The Governor’s office said that she was fired because she was insubordinate and she didn’t get authorization for not removing this data. Do you find this explanation sufficient?

“I do not. And Gov. Desantis yesterday also said something that I thought was beneath our Governor. He said, ‘well,  she just needs a break. Maybe she’s tired and needs a break.’ And I thought that was rather condescending.

“We really need to be working together and ensuring all of the data is available. What’s happened here is now we have an unfortunate pattern at the highest levels of the state of Florida, the Department of Health and the Governor’s Office. We really need accurate information during a pandemic.

“But here’s the pattern. They had originally kept hidden a lot of the nursing home data on infections and death rates and thanks to public outcry they finally did better and released data on that. It’s been hard to get information about infections in our prison system. The state of Florida also started to redact and remove information reported by our medical examiners across the state.

“The medical examiner reports are public records and the Governor’s Office sought to hide a lot of those records and now on the heels of all that this courageous data scientist said no, I’m not going to take down some of the important data. That’s the wrong call, she said. And instead of listening to her they demoted her and now it appears they fired her for that reason.”

So all of this begs the question, do you think they’re reopening the state of Florida based on science and public health data or based on politics. 

“This really complicates the matter. It appears that, especially here in the Tampa Bay area, we’ve done really well and I think that’s due to consistent messaging. Our local leaders came out decisively early on, encouraging folks to stay home. And many people understood this and thanks to the citizens around here they understand what’s at stake. But if we don’t have the correct data on infections and testing, hospitalizations, disparities and deaths people are not going to be comfortable going back to work, going back to school one day or going out in public.”

If you look at the dashboard that this whistleblower created, lately over the last three, four, five weeks, it looks like there’s some variation but pretty much a steady level of new infections. The numbers really aren’t declining that much. Do you think Florida is opening too quickly? 

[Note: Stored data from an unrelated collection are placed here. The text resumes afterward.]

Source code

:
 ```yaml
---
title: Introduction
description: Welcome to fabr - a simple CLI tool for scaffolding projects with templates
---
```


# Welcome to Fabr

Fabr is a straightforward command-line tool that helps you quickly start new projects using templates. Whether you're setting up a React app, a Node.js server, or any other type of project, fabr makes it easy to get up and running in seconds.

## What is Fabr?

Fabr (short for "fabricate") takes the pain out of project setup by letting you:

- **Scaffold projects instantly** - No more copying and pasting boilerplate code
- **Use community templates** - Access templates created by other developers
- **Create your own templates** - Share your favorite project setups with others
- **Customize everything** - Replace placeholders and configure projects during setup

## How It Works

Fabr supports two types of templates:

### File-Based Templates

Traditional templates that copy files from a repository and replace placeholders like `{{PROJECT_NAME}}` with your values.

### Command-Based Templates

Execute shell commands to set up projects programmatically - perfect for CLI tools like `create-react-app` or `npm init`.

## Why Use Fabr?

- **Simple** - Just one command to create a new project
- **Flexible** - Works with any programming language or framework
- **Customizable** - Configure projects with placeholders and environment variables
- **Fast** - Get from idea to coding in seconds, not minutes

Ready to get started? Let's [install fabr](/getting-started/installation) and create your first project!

“It appears from the CDC guidelines, where they advise that you want to have a decline in infection rates, you want to have a decline in cases and mortality that we’re not quite there yet.

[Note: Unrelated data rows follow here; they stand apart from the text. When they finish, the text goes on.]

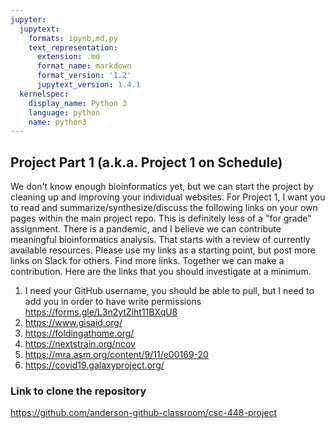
 ```yaml
---
jupyter:
  jupytext:
    formats: ipynb,md,py
    text_representation:
      extension: .md
      format_name: markdown
      format_version: '1.2'
      jupytext_version: 1.4.1
  kernelspec:
    display_name: Python 3
    language: python
    name: python3
---
```


## Project Part 1 (a.k.a. Project 1 on Schedule)
We don't know enough bioinformatics yet, but we can start the project by cleaning up and improving your individual websites. For Project 1, I want you to read and summarize/synthesize/discuss the following links on your own pages within the main project repo. This is definitely less of a "for grade" assignment. There is a pandemic, and I believe we can contribute meaningful bioinformatics analysis. That starts with a review of currently available resources. Please use my links as a starting point, but post more links on Slack for others. Find more links. Together we can make a contribution. Here are the links that you should investigate at a minimum.

1. I need your GitHub username, you should be able to pull, but I need to add you in order to have write permissions <a href="https://forms.gle/L3n2ytZiht11BXqU8">https://forms.gle/L3n2ytZiht11BXqU8</a>
2. https://www.gisaid.org/
3. https://foldingathome.org/
4. https://nextstrain.org/ncov
5. https://mra.asm.org/content/9/11/e00169-20
6. https://covid19.galaxyproject.org/


### Link to clone the repository
https://github.com/anderson-github-classroom/csc-448-project

```python

```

“But that’s why the public health reporting is so important in this day and age. People will make those denominations about how frequently to go out, whether to go back to work based on all the facts.

“It’s so unwise to hide this data from the public at this time. It’s going to make it more difficult. People are not going to have the confidence to go back to work and go shopping and go out. It’s completely unfortunate.  It’s just not smart.”

Listen:

According to the state’s dashboard, 2,096 people with COVID-19 have died in Florida and there have been more than 47,000 cases and nearly 8,700 hospitalizations as of Wednesday.

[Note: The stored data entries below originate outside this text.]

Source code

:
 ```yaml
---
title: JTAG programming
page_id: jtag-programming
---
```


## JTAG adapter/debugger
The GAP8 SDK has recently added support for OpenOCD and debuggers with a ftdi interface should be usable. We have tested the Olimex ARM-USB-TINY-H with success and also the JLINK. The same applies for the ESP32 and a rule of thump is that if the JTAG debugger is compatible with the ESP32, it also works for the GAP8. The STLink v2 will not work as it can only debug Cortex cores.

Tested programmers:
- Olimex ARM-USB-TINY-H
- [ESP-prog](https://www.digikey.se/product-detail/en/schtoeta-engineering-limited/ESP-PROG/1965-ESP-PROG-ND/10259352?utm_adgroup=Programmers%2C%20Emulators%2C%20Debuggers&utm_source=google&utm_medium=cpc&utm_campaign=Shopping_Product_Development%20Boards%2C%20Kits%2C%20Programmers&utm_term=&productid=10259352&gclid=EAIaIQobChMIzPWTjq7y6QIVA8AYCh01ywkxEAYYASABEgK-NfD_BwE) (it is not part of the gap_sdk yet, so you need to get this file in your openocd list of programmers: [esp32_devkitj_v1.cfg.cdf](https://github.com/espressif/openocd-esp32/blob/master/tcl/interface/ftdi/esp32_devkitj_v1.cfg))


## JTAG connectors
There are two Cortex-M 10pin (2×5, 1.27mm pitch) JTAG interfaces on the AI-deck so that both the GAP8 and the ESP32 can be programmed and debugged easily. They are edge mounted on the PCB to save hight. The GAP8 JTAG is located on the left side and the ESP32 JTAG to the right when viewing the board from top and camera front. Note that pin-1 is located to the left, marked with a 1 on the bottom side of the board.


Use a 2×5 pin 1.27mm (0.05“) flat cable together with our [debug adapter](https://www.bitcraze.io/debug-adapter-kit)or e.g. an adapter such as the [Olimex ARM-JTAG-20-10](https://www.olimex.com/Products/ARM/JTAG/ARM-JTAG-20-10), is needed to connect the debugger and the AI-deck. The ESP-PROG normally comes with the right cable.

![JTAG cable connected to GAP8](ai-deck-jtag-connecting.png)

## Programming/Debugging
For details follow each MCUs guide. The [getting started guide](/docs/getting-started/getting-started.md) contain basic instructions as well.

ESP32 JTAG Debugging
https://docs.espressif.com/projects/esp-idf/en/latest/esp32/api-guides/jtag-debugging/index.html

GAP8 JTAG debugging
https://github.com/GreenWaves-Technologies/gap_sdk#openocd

In this video, WMNF also asks Rep. Castor about Florida’s unemployment compensation system and about the U.S. House’s passage of the HEROES Act:

 

The Tampa Bay Times is reporting that Governor DeSantis now says that Rebekah Jones shouldn’t have been working at the Department of Health in the first place because of misdemeanor charges. DeSantis told reporters at a Mike Pence event in Orlando Wednesday that, “I’ve asked the Department of Health to explain to me how someone would be allowed to be charged with that and continue on, because this was many months ago. … I have a zero-tolerance policy for sexual harassment.”